At least I’m getting the hang
of it now. I can freeze it too which is even better.

Nathan has to leave soon, his
store should be opening in a couple of months. He has a lot to get
through to finalise it, the problem is; I think he’s having trouble
leaving us.

Things have been a little bit
tense with him lately. Not with us but with something he won’t
discuss with me. Almost every single morning for the past few weeks
there has been a package on the doorstep. I’m not sure what it is
but I know it’s causing Nathan stress. I’ve asked him about it but
he only tells me to mind my own business. Not in the mean way he
used to but the stern tone is still there so I daren’t ask
again.

I’m worried about him.

Part of me wonders if he’s
being blackmailed. What with everything going on with his father.
I’m not sure what’s going on with that either, all I know is that
he has court soon. Nathan won’t tell me anything about anything. In
his mind he’s protecting me from unnecessary stresses. He doesn’t
understand that if it’s upsetting him, then to me it is a necessary
stress.

I almost got my hands on a
package five days ago but he took it and made a few calls. Since
then there hasn’t been another. I know that whatever it is,
somebody wants me to see it. Or at least that’s my theory. My
curious nature drives me around the bend, I wish I could push it
out of my mind but I can’t. What is it that has Nathan so uptight
at the moment and why won’t he confide in me?

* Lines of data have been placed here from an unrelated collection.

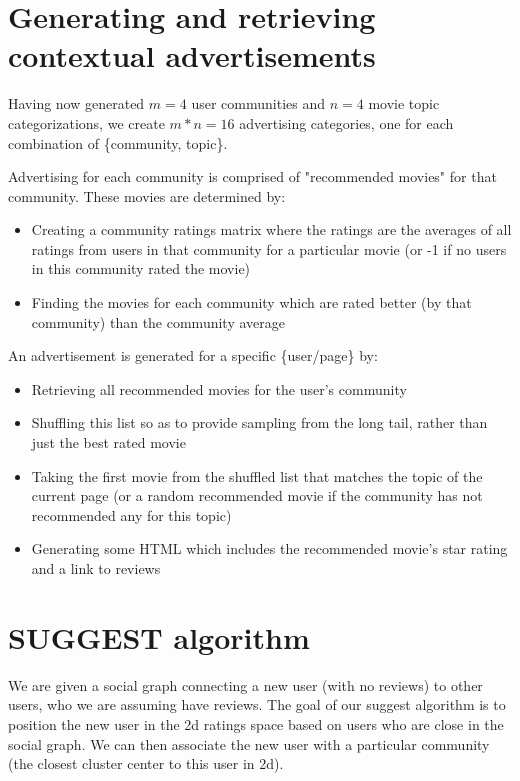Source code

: \documentclass[11pt]{article}
\begin{document}
\section{Generating and retrieving contextual advertisements}

Having now generated $m = 4$ user communities and $n = 4$ movie topic categorizations, we create $m * n = 16$ advertising categories, one for each combination of \{community, topic\}.\newline

Advertising for each community is comprised of "recommended movies" for that community. These movies are determined by:

\begin{itemize}
    \item Creating a community ratings matrix where the ratings are the averages of all ratings from users in that community for a particular movie (or -1 if no users in this community rated the movie)
    \item Finding the movies for each community which are rated better (by that community) than the community average
\end{itemize}

An advertisement is generated for a specific \{user/page\} by:

\begin{itemize}
    \item Retrieving all recommended movies for the user's community
    \item Shuffling this list so as to provide sampling from the long tail, rather than just the best rated movie
    \item Taking the first movie from the shuffled list that matches the topic of the current page (or a random recommended movie if the community has not recommended any for this topic)
    \item Generating some HTML which includes the recommended movie's star rating and a link to reviews
\end{itemize}


\section{SUGGEST algorithm}

We are given a social graph connecting a new user (with no reviews) to other users, who we are assuming have reviews. The goal of our suggest algorithm is to position the new user in the 2d ratings space based on users who are close in the social graph. We can then associate the new user with a particular community (the closest cluster center to this user in 2d).\newline
\end{document}
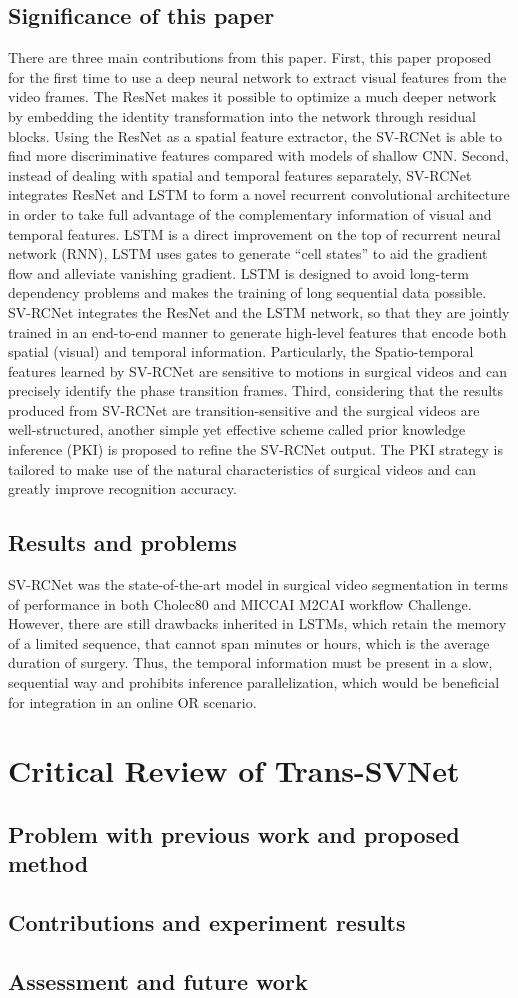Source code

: \documentclass[11pt]{article} \usepackage[top=1in, bottom=1in, left=1in, right=1in]{geometry}
\begin{document}
\subsection{Significance of this paper}
There are three main contributions from this paper. First, this paper proposed for the first time to use a deep neural network to extract visual features from the video frames. The ResNet makes it possible to optimize a much deeper network by embedding the identity transformation into the network through residual blocks. Using the ResNet as a spatial feature extractor, the SV-RCNet is able to find more discriminative features compared with models of shallow CNN. Second, instead of dealing with spatial and temporal features separately, SV-RCNet integrates ResNet and LSTM to form a novel recurrent convolutional architecture in order to take full advantage of the complementary information of visual and temporal features. LSTM is a direct improvement on the top of recurrent neural network (RNN), LSTM uses gates to generate “cell states” to aid the gradient flow and alleviate vanishing gradient. LSTM is designed to avoid long-term dependency problems and makes the training of long sequential data possible. SV-RCNet integrates the ResNet and the LSTM network, so that they are jointly trained in an end-to-end manner to generate high-level features that encode both spatial (visual) and temporal information. Particularly, the Spatio-temporal features learned by SV-RCNet are sensitive to motions in surgical videos and can precisely identify the phase transition frames. Third, considering that the results produced from SV-RCNet are transition-sensitive and the surgical videos are well-structured, another simple yet effective scheme called prior knowledge inference (PKI) is proposed to refine the SV-RCNet output. The PKI strategy is tailored to make use of the natural characteristics of surgical videos and can greatly improve recognition accuracy. 
\subsection{Results and problems}
SV-RCNet was the state-of-the-art model in surgical video segmentation in terms of performance in both Cholec80 and MICCAI M2CAI workflow Challenge. However, there are still drawbacks inherited in LSTMs, which retain the memory of a limited sequence, that cannot span minutes or hours, which is the average duration of surgery. Thus, the temporal information must be present in a slow, sequential way and prohibits inference parallelization, which would be beneficial for integration in an online OR scenario. 


\section{Critical Review of Trans-SVNet}
\subsection{Problem with previous work and proposed method}
\subsection{Contributions and experiment results}
\subsection{Assessment and future work}

\newpage

\end{document}

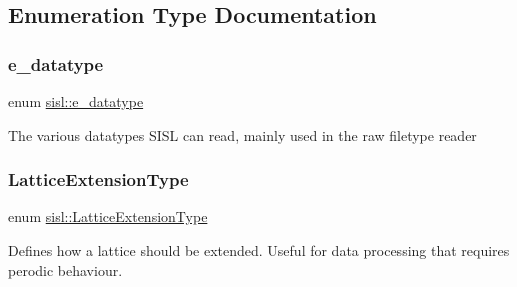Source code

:\subsection{Enumeration Type Documentation}
\mbox{\label{namespacesisl_acb05df69c6b8f6d31074a5f4cec4baeb}} 
\subsubsection{\texorpdfstring{e\+\_\+datatype}{e\_datatype}}
{\footnotesize\ttfamily enum \hyperlink{namespacesisl_acb05df69c6b8f6d31074a5f4cec4baeb}{sisl\+::e\+\_\+datatype}}

The various datatypes S\+I\+SL can read, mainly used in the raw filetype reader \mbox{\label{namespacesisl_aaf1f41d23ed37dacaa4c9f1bb6d3324f}} 
\subsubsection{\texorpdfstring{Lattice\+Extension\+Type}{LatticeExtensionType}}
{\footnotesize\ttfamily enum \hyperlink{namespacesisl_aaf1f41d23ed37dacaa4c9f1bb6d3324f}{sisl\+::\+Lattice\+Extension\+Type}}



Defines how a lattice should be extended. Useful for data processing that requires perodic behaviour. 

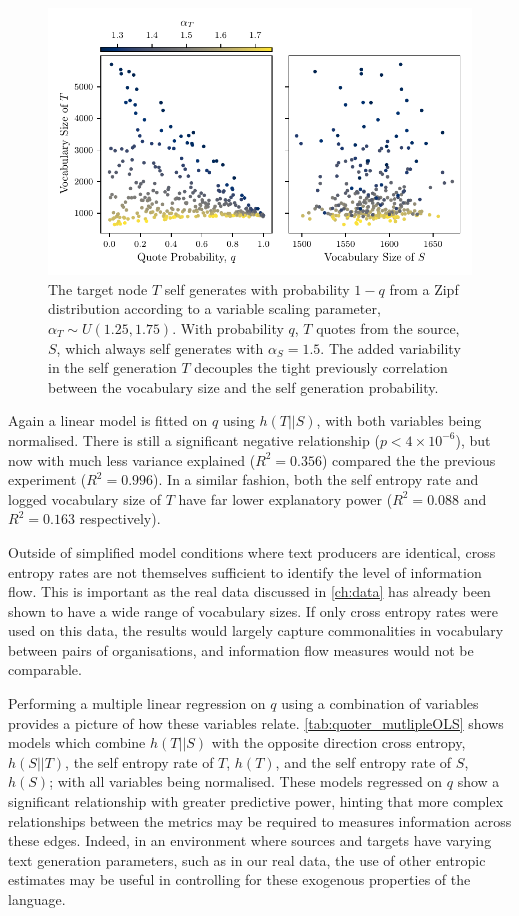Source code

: \begin{figure}[!htbp]
\centering
\includegraphics{chapter3/figs/VariableAlphaVocabSize.pdf}
\caption{The target node $T$ self generates with probability $1-q$ from a Zipf distribution according to a variable scaling parameter, $\alpha_T \sim U(1.25, 1.75)$. With probability $q$, $T$ quotes from the source, $S$, which always self generates with $\alpha_S = 1.5$. The added variability in the self generation $T$ decouples the tight previously correlation between the vocabulary size and the self generation probability. }\label{fig:flow_variablealphascatterplot}
\end{figure}

Again a linear model is fitted on $q$ using $h(T||S)$, with both variables being normalised. There is still a significant negative relationship ($p< 4\times10^{-6}$), but now with much less variance explained ($R^2 = 0.356$) compared the the previous experiment ($R^2=0.996$). In a similar fashion, both the self entropy rate and logged vocabulary size of $T$ have far lower explanatory power ($R^2=0.088$ and $R^2=0.163$ respectively).

Outside of simplified model conditions where text producers are identical, cross entropy rates are not themselves sufficient to identify the level of information flow. This is important as the real data discussed in \autoref{ch:data} has already been shown to have a wide range of vocabulary sizes. If only cross entropy rates were used on this data, the results would largely capture commonalities in vocabulary between pairs of organisations, and information flow measures would not be comparable. 

Performing a multiple linear regression on $q$ using a combination of variables provides a picture of how these variables relate. \autoref{tab:quoter_mutlipleOLS} shows models which combine $h(T||S)$ with the opposite direction cross entropy, $h(S||T)$, the self entropy rate of $T$, $h(T)$, and the self entropy rate of $S$, $h(S)$; with all variables being normalised. These models regressed on $q$ show a significant relationship with greater predictive power, hinting that more complex relationships between the metrics may be required to measures information across these edges. Indeed, in an environment where sources and targets have varying text generation parameters, such as in our real data, the use of other entropic estimates may be useful in controlling for these exogenous properties of the language. 


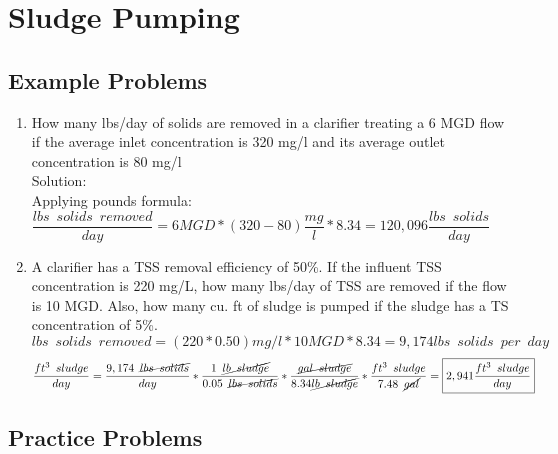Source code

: \documentclass{article}
\begin{document}
\section{Sludge Pumping}

\subsection{Example Problems} 


\begin{enumerate}

\item How many lbs/day of solids are removed in a clarifier treating a 6 MGD flow if the average inlet concentration is 320 mg/l and its average outlet concentration is 80 mg/l\\
\vspace{0.5cm}
Solution:\\
\vspace{0.5cm}
Applying pounds formula:\\
$\dfrac{lbs \enspace solids \enspace removed}{day}=6MGD*(320-80)\dfrac{mg}{l}*8.34=\boxed{120,096\dfrac{lbs \enspace solids}{day}}$

\item A clarifier has a TSS removal efficiency of 50\%.  If the influent TSS concentration is 220 mg/L, how many lbs/day of TSS are removed if the flow is 10 MGD.  Also, how many cu. ft of sludge is pumped if the sludge has a TS concentration of 5\%.\\
$lbs \enspace solids \enspace removed=(220*0.50)mg/l*10MGD*8.34=9,174lbs \enspace solids \enspace per \enspace day$
$$\dfrac{ft^3\enspace sludge}{day}= \dfrac{9,174 \enspace \cancel{lbs \enspace solids}}{day} * \dfrac{1 \enspace \cancel{lb \enspace sludge}}{0.05\enspace \cancel{lbs \enspace solids}}*\dfrac{\cancel{gal \enspace sludge}}{8.34\cancel{lb \enspace sludge}}*\dfrac{ft^3 \enspace sludge}{7.48 \enspace \cancel{gal}}=\boxed{2,941\dfrac{ft^3 \enspace sludge}{day}} $$






\end{enumerate}

\subsection{Practice Problems} 
\end{document}
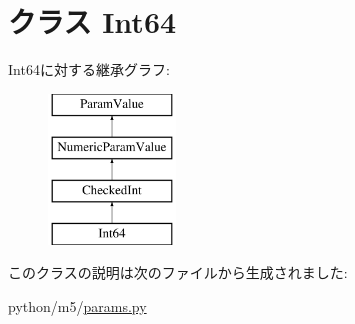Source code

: \hypertarget{classm5_1_1params_1_1Int64}{
\section{クラス Int64}
\label{classm5_1_1params_1_1Int64}
}
Int64に対する継承グラフ:\begin{figure}[H]
\begin{center}
\leavevmode
\includegraphics[height=4cm]{classm5_1_1params_1_1Int64}
\end{center}
\end{figure}


このクラスの説明は次のファイルから生成されました:\begin{DoxyCompactItemize}
\item 
python/m5/\hyperlink{params_8py}{params.py}\end{DoxyCompactItemize}
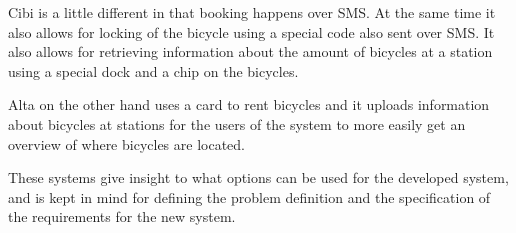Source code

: Cibi is a little different in that booking happens over SMS.
At the same time it also allows for locking of the bicycle using a special code also sent over SMS.
It also allows for retrieving information about the amount of bicycles at a station using a special dock and a chip on the bicycles.

Alta on the other hand uses a card to rent bicycles and it uploads information about bicycles at stations for the users of the system to more easily get an overview of where bicycles are located.

These systems give insight to what options can be used for the developed system, and is kept in mind for defining the problem definition and the specification of the requirements for the new system.

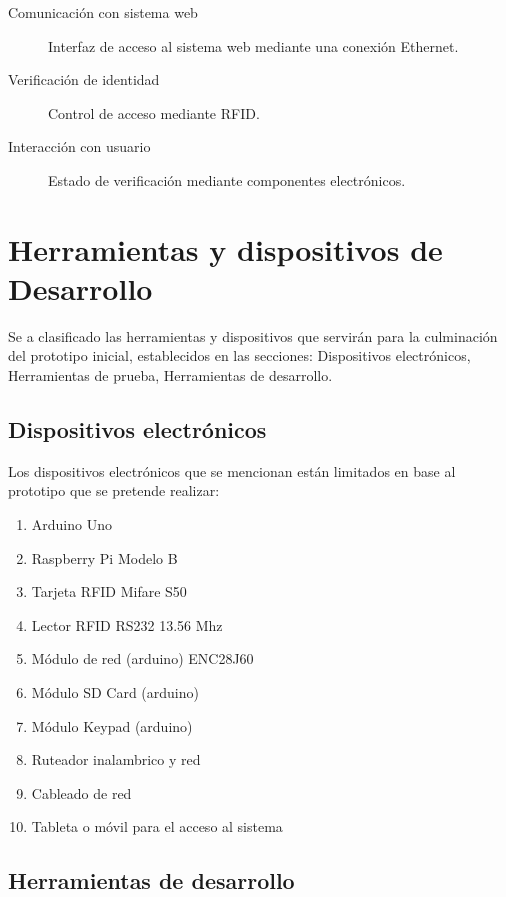 \documentclass[11pt,twocolumn]{article}
\begin{document}
	 \begin{description}
		 \item[Comunicaci\'on con sistema web] Interfaz de acceso al sistema web 
		 mediante una conexi\'on Ethernet.
		 \item[Verificaci\'on de identidad] Control de acceso mediante RFID.
		 \item[Interacci\'on con usuario] Estado de verificaci\'on mediante 
		 componentes electr\'onicos.
	 \end{description}			

\section{Herramientas y dispositivos de Desarrollo}

Se a clasificado las herramientas y dispositivos que servir\'an para la 
culminaci\'on del prototipo inicial, establecidos en las secciones: Dispositivos 
electr\'onicos, Herramientas de prueba, Herramientas de desarrollo.

	\subsection{Dispositivos electr\'onicos }

	Los  dispositivos electr\'onicos que se mencionan est\'an limitados en base 
	al prototipo que se pretende realizar:\\
	
	\begin{enumerate}
		\item Arduino Uno
		\item Raspberry Pi Modelo B
		\item Tarjeta RFID Mifare S50
		\item Lector RFID RS232 13.56 Mhz
		\item M\'odulo de red (arduino) ENC28J60
		\item M\'odulo SD Card (arduino)
		\item M\'odulo Keypad (arduino)
		\item Ruteador inalambrico y red
		\item Cableado de red 
		\item Tableta o m\'ovil para el acceso al sistema
	\end{enumerate}
	
	\subsection{Herramientas de desarrollo}
	
\end{document}
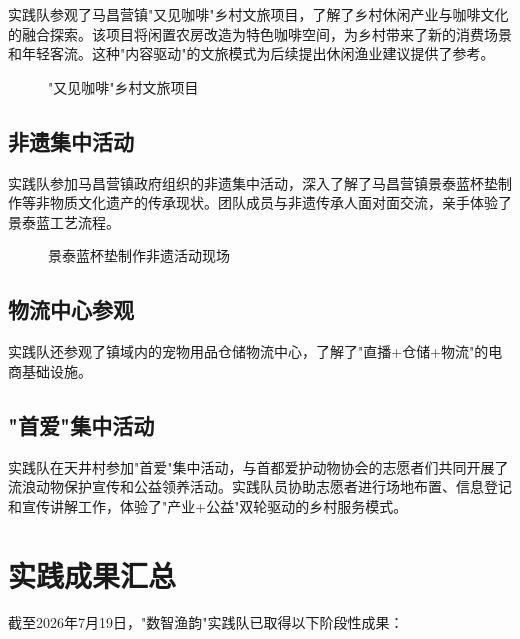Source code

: \documentclass[12pt,a4paper]{article}
\begin{document}
实践队参观了马昌营镇"又见咖啡"乡村文旅项目，了解了乡村休闲产业与咖啡文化的融合探索。该项目将闲置农房改造为特色咖啡空间，为乡村带来了新的消费场景和年轻客流。这种"内容驱动"的文旅模式为后续提出休闲渔业建议提供了参考。

\begin{figure}[H]
\centering
{}
\caption{"又见咖啡"乡村文旅项目}
\end{figure}

\subsection{非遗集中活动}

实践队参加马昌营镇政府组织的非遗集中活动，深入了解了马昌营镇景泰蓝杯垫制作等非物质文化遗产的传承现状。团队成员与非遗传承人面对面交流，亲手体验了景泰蓝工艺流程。

\begin{figure}[H]
\centering
{}
\caption{景泰蓝杯垫制作非遗活动现场}
\end{figure}

\subsection{物流中心参观}

实践队还参观了镇域内的宠物用品仓储物流中心，了解了"直播+仓储+物流"的电商基础设施。

\subsection{"首爱"集中活动}

实践队在天井村参加"首爱"集中活动，与首都爱护动物协会的志愿者们共同开展了流浪动物保护宣传和公益领养活动。实践队员协助志愿者进行场地布置、信息登记和宣传讲解工作，体验了"产业+公益"双轮驱动的乡村服务模式。

\section{实践成果汇总}

截至2026年7月19日，"数智渔韵"实践队已取得以下阶段性成果：
\end{document}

What does he have to hide?

My mum is here though so I have
to get over it for now. It’s been a while since I saw her and
honestly… I’ve missed her. She’s asked me how everything is and
I’ve told her all is well with me and Nathan. I know she doesn’t
approve of our current situation but she can’t say anything.

As long as I’m happy and Dillan
is happy, that’s all that matters.

Nathan won’t even let me sleep
alone, to say he’s become clingy would be an understatement. The
problem is, I don’t want to sleep alone and I like having him hold
me as I sleep every night.

I’m extremely pleased to see
that Nathan still doesn’t have any issues with, Dillan and I where
his bare hands are concerned. Dillan’s potential germs don’t seem
to bother him at all. He’s been amazing, if Dillan needs changing,
he’ll just get up and do it. Of course I do it as much as he, but I
never even have to ask.

Not that I would, mind you.
Dillan is my responsibility but it’s nice having the help.

Things are changing around here
and I’m not sure how or why. I’m not totally convinced that I don’t
like the changes either.


Can I have a
word?” Nathan asks me and nods towards the archway.

I agree and kiss my sweet baby
boy’s head, leaving him with my mum.


What’s
wrong?” My hands rub up and down my arms as I lean against the
kitchen wall.

He scrapes his teeth along his
lower lip, “I really don’t want to go but I have to. My court
hearing is soon, then I’ve got the store and I really need this
sponsor.”

Why does he look like I’m going
to get angry? “I know. I understand.”